● Work order:
Leaving out every picture, retype the lines below from the top through the one that contains "### Multi-Cloud Architecture".
- - -
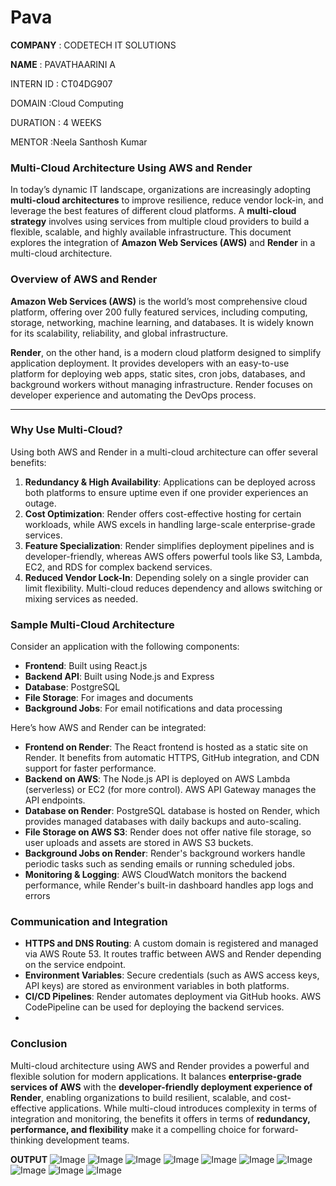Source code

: # Pava

**COMPANY** : CODETECH IT SOLUTIONS

**NAME** : PAVATHAARINI A

INTERN ID : CT04DG907

DOMAIN :Cloud Computing

DURATION : 4 WEEKS

MENTOR :Neela Santhosh Kumar


### Multi-Cloud Architecture Using AWS and Render

In today’s dynamic IT landscape, organizations are increasingly adopting **multi-cloud architectures** to improve resilience, reduce vendor lock-in, and leverage the best features of different cloud platforms. A **multi-cloud strategy** involves using services from multiple cloud providers to build a flexible, scalable, and highly available infrastructure. This document explores the integration of **Amazon Web Services (AWS)** and **Render** in a multi-cloud architecture.


### Overview of AWS and Render

**Amazon Web Services (AWS)** is the world’s most comprehensive cloud platform, offering over 200 fully featured services, including computing, storage, networking, machine learning, and databases. It is widely known for its scalability, reliability, and global infrastructure.

**Render**, on the other hand, is a modern cloud platform designed to simplify application deployment. It provides developers with an easy-to-use platform for deploying web apps, static sites, cron jobs, databases, and background workers without managing infrastructure. Render focuses on developer experience and automating the DevOps process.

---

### Why Use Multi-Cloud?

Using both AWS and Render in a multi-cloud architecture can offer several benefits:

1. **Redundancy & High Availability**: Applications can be deployed across both platforms to ensure uptime even if one provider experiences an outage.
2. **Cost Optimization**: Render offers cost-effective hosting for certain workloads, while AWS excels in handling large-scale enterprise-grade services.
3. **Feature Specialization**: Render simplifies deployment pipelines and is developer-friendly, whereas AWS offers powerful tools like S3, Lambda, EC2, and RDS for complex backend services.
4. **Reduced Vendor Lock-In**: Depending solely on a single provider can limit flexibility. Multi-cloud reduces dependency and allows switching or mixing services as needed.

### Sample Multi-Cloud Architecture

Consider an application with the following components:

* **Frontend**: Built using React.js
* **Backend API**: Built using Node.js and Express
* **Database**: PostgreSQL
* **File Storage**: For images and documents
* **Background Jobs**: For email notifications and data processing

Here’s how AWS and Render can be integrated:

* **Frontend on Render**: The React frontend is hosted as a static site on Render. It benefits from automatic HTTPS, GitHub integration, and CDN support for faster performance.
* **Backend on AWS**: The Node.js API is deployed on AWS Lambda (serverless) or EC2 (for more control). AWS API Gateway manages the API endpoints.
* **Database on Render**: PostgreSQL database is hosted on Render, which provides managed databases with daily backups and auto-scaling.
* **File Storage on AWS S3**: Render does not offer native file storage, so user uploads and assets are stored in AWS S3 buckets.
* **Background Jobs on Render**: Render's background workers handle periodic tasks such as sending emails or running scheduled jobs.
* **Monitoring & Logging**: AWS CloudWatch monitors the backend performance, while Render's built-in dashboard handles app logs and errors
### Communication and Integration

* **HTTPS and DNS Routing**: A custom domain is registered and managed via AWS Route 53. It routes traffic between AWS and Render depending on the service endpoint.
* **Environment Variables**: Secure credentials (such as AWS access keys, API keys) are stored as environment variables in both platforms.
* **CI/CD Pipelines**: Render automates deployment via GitHub hooks. AWS CodePipeline can be used for deploying the backend services.
* 
### Conclusion

Multi-cloud architecture using AWS and Render provides a powerful and flexible solution for modern applications. It balances **enterprise-grade services of AWS** with the **developer-friendly deployment experience of Render**, enabling organizations to build resilient, scalable, and cost-effective applications. While multi-cloud introduces complexity in terms of integration and monitoring, the benefits it offers in terms of **redundancy, performance, and flexibility** make it a compelling choice for forward-thinking development teams.


**OUTPUT**
![Image](https://github.com/user-attachments/assets/934dfe2a-f60d-4638-893f-aa0a2ee7a449)
![Image](https://github.com/user-attachments/assets/a3d92474-6fdb-4564-acf7-12e72a3e3d79)
![Image](https://github.com/user-attachments/assets/6e3fb123-dabb-479a-978c-af8003519ac0)
![Image](https://github.com/user-attachments/assets/feccda07-6540-4c9c-93ab-7072b64da696)
![Image](https://github.com/user-attachments/assets/64a6e80b-fb85-4e1e-b027-cb426108ef79)
![Image](https://github.com/user-attachments/assets/8b6b25d2-1fd4-41c0-a3dc-39905f0bbbb4)
![Image](https://github.com/user-attachments/assets/882d7e24-9828-42c7-967b-5d5fc8a58a2d)
![Image](https://github.com/user-attachments/assets/f0949dca-83b6-46ea-a696-699e6514fa94)
![Image](https://github.com/user-attachments/assets/7e08a453-9a14-4d1e-b168-2bd75c1408a4)
![Image](https://github.com/user-attachments/assets/96a73f83-8c83-46ff-a237-f95851c0330b)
- - -
● Finished exercise:
Source code

: # Pava

**COMPANY** : CODETECH IT SOLUTIONS

**NAME** : PAVATHAARINI A

INTERN ID : CT04DG907

DOMAIN :Cloud Computing

DURATION : 4 WEEKS

MENTOR :Neela Santhosh Kumar


### Multi-Cloud Architecture Using AWS and Render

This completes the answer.